Is there any way to swap out the PSD source files to much smaller PSD source files whilst retaining all the animations/keyframes? Or any way to speed up rendering of these compositions (I am assuming the 11000 pixel size is the culprit of slow render times here)?
Probably the best way is to create a Null Object, link all the layers to that null using parenting and scale the null to the desired size. After that you can delete the null and all the animated properties will be retained but with the smaller size. Then you can change the size of your composition.
Before starting to work on these big composition it is a good idea to prepare smaller versions of your files or use proxy files. As you said, 11K compositions will be the culprit of your slow render and preview times.
That's fantastic, didn't think of that. So basically, I can swap the map source file from 11K to one that is the same but one quarter the size, for example. Then Null scale all the layers to 25% so that they work with the new quarter-sized source file? I'll give that a go!

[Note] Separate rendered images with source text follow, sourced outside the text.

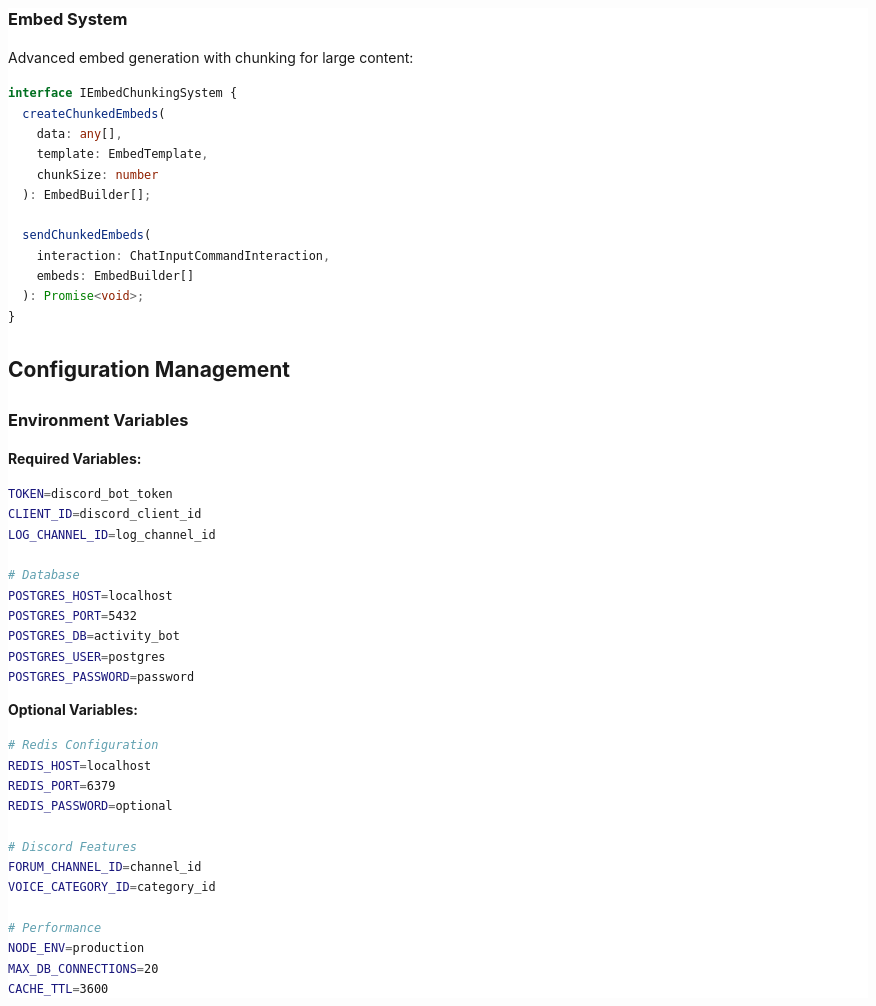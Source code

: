 ### Embed System

Advanced embed generation with chunking for large content:

```typescript
interface IEmbedChunkingSystem {
  createChunkedEmbeds(
    data: any[],
    template: EmbedTemplate,
    chunkSize: number
  ): EmbedBuilder[];
  
  sendChunkedEmbeds(
    interaction: ChatInputCommandInteraction,
    embeds: EmbedBuilder[]
  ): Promise<void>;
}
```

## Configuration Management

### Environment Variables

**Required Variables:**
```bash
TOKEN=discord_bot_token
CLIENT_ID=discord_client_id
LOG_CHANNEL_ID=log_channel_id

# Database
POSTGRES_HOST=localhost
POSTGRES_PORT=5432
POSTGRES_DB=activity_bot
POSTGRES_USER=postgres
POSTGRES_PASSWORD=password
```

**Optional Variables:**
```bash
# Redis Configuration
REDIS_HOST=localhost
REDIS_PORT=6379
REDIS_PASSWORD=optional

# Discord Features
FORUM_CHANNEL_ID=channel_id
VOICE_CATEGORY_ID=category_id

# Performance
NODE_ENV=production
MAX_DB_CONNECTIONS=20
CACHE_TTL=3600
```
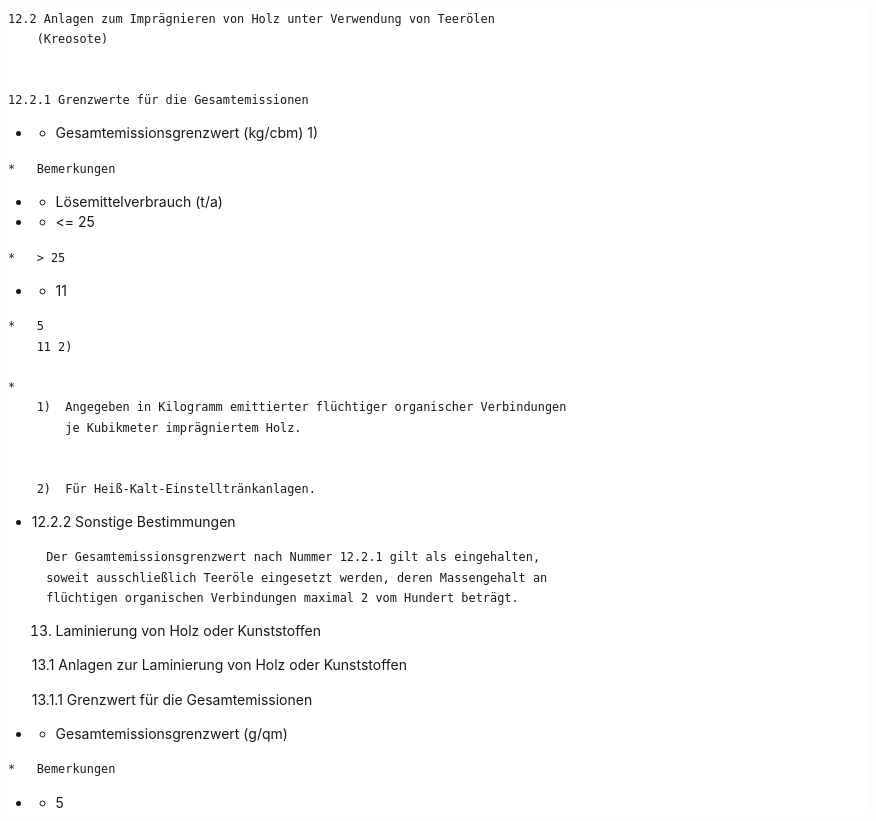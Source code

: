
    12.2 Anlagen zum Imprägnieren von Holz unter Verwendung von Teerölen
        (Kreosote)


    12.2.1 Grenzwerte für die Gesamtemissionen







*    *   Gesamtemissionsgrenzwert (kg/cbm) 1)

    *   Bemerkungen


*    *   Lösemittelverbrauch (t/a)


*    *   <= 25

    *   > 25


*    *   11

    *   5
        11 2)

    *
        1)  Angegeben in Kilogramm emittierter flüchtiger organischer Verbindungen
            je Kubikmeter imprägniertem Holz.


        2)  Für Heiß-Kalt-Einstelltränkanlagen.







*
    12.2.2 Sonstige Bestimmungen

        Der Gesamtemissionsgrenzwert nach Nummer 12.2.1 gilt als eingehalten,
        soweit ausschließlich Teeröle eingesetzt werden, deren Massengehalt an
        flüchtigen organischen Verbindungen maximal 2 vom Hundert beträgt.


    13. Laminierung von Holz oder Kunststoffen


    13.1 Anlagen zur Laminierung von Holz oder Kunststoffen


    13.1.1 Grenzwert für die Gesamtemissionen







*    *   Gesamtemissionsgrenzwert (g/qm)

    *   Bemerkungen


*    *   5
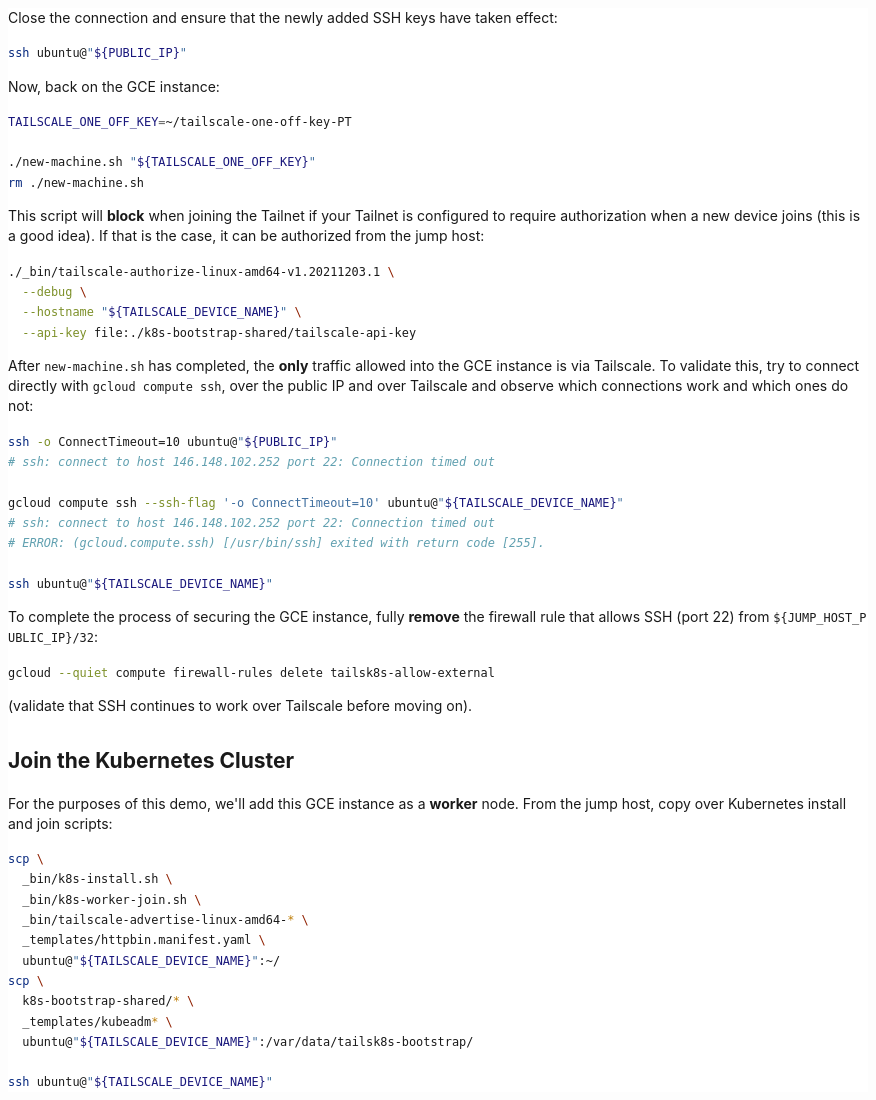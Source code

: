 Close the connection and ensure that the newly added SSH keys have taken
effect:

```bash
ssh ubuntu@"${PUBLIC_IP}"
```

Now, back on the GCE instance:

```bash
TAILSCALE_ONE_OFF_KEY=~/tailscale-one-off-key-PT

./new-machine.sh "${TAILSCALE_ONE_OFF_KEY}"
rm ./new-machine.sh
```

This script will **block** when joining the Tailnet if your Tailnet
is configured to require authorization when a new device joins (this is
a good idea). If that is the case, it can be authorized from the jump host:

```bash
./_bin/tailscale-authorize-linux-amd64-v1.20211203.1 \
  --debug \
  --hostname "${TAILSCALE_DEVICE_NAME}" \
  --api-key file:./k8s-bootstrap-shared/tailscale-api-key
```

After `new-machine.sh` has completed, the **only** traffic allowed into the
GCE instance is via Tailscale. To validate this, try to connect directly with
`gcloud compute ssh`, over the public IP and over Tailscale and observe which
connections work and which ones do not:

```bash
ssh -o ConnectTimeout=10 ubuntu@"${PUBLIC_IP}"
# ssh: connect to host 146.148.102.252 port 22: Connection timed out

gcloud compute ssh --ssh-flag '-o ConnectTimeout=10' ubuntu@"${TAILSCALE_DEVICE_NAME}"
# ssh: connect to host 146.148.102.252 port 22: Connection timed out
# ERROR: (gcloud.compute.ssh) [/usr/bin/ssh] exited with return code [255].

ssh ubuntu@"${TAILSCALE_DEVICE_NAME}"
```

To complete the process of securing the GCE instance, fully **remove** the
firewall rule that allows SSH (port 22) from `${JUMP_HOST_PUBLIC_IP}/32`:

```bash
gcloud --quiet compute firewall-rules delete tailsk8s-allow-external
```

(validate that SSH continues to work over Tailscale before moving on).

## Join the Kubernetes Cluster

For the purposes of this demo, we'll add this GCE instance as a **worker**
node. From the jump host, copy over Kubernetes install and join scripts:

```bash
scp \
  _bin/k8s-install.sh \
  _bin/k8s-worker-join.sh \
  _bin/tailscale-advertise-linux-amd64-* \
  _templates/httpbin.manifest.yaml \
  ubuntu@"${TAILSCALE_DEVICE_NAME}":~/
scp \
  k8s-bootstrap-shared/* \
  _templates/kubeadm* \
  ubuntu@"${TAILSCALE_DEVICE_NAME}":/var/data/tailsk8s-bootstrap/

ssh ubuntu@"${TAILSCALE_DEVICE_NAME}"
```

[1]: 02-prepare-tailscale-keys.md
[2]: https://cloud.google.com/compute/docs/general-purpose-machines#e2_machine_types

Not at this time. If you have animated images and you replace/swap for smaller versions the final result will not be the same. What I'm trying to say is that when your are preparing the images is a good idea to create smaller version to speed up your workflow. Essentialy, prepare images before animation.
But if you have animated elements in a composition, is a good idea use the null object. You can scale the null to 25% to maintain exactly what you have but in a smaller size.
Hope you unnderstand me as my native language is not english...
What I'm saying is, I can replace the large source file with a 1/4 size smaller one. Then the layers that move on top of the large layer can be put into a composition, shrunk down to 25% scale using a Null layer, then placed over the top of the small layer, so everything in theory should be in the correct position.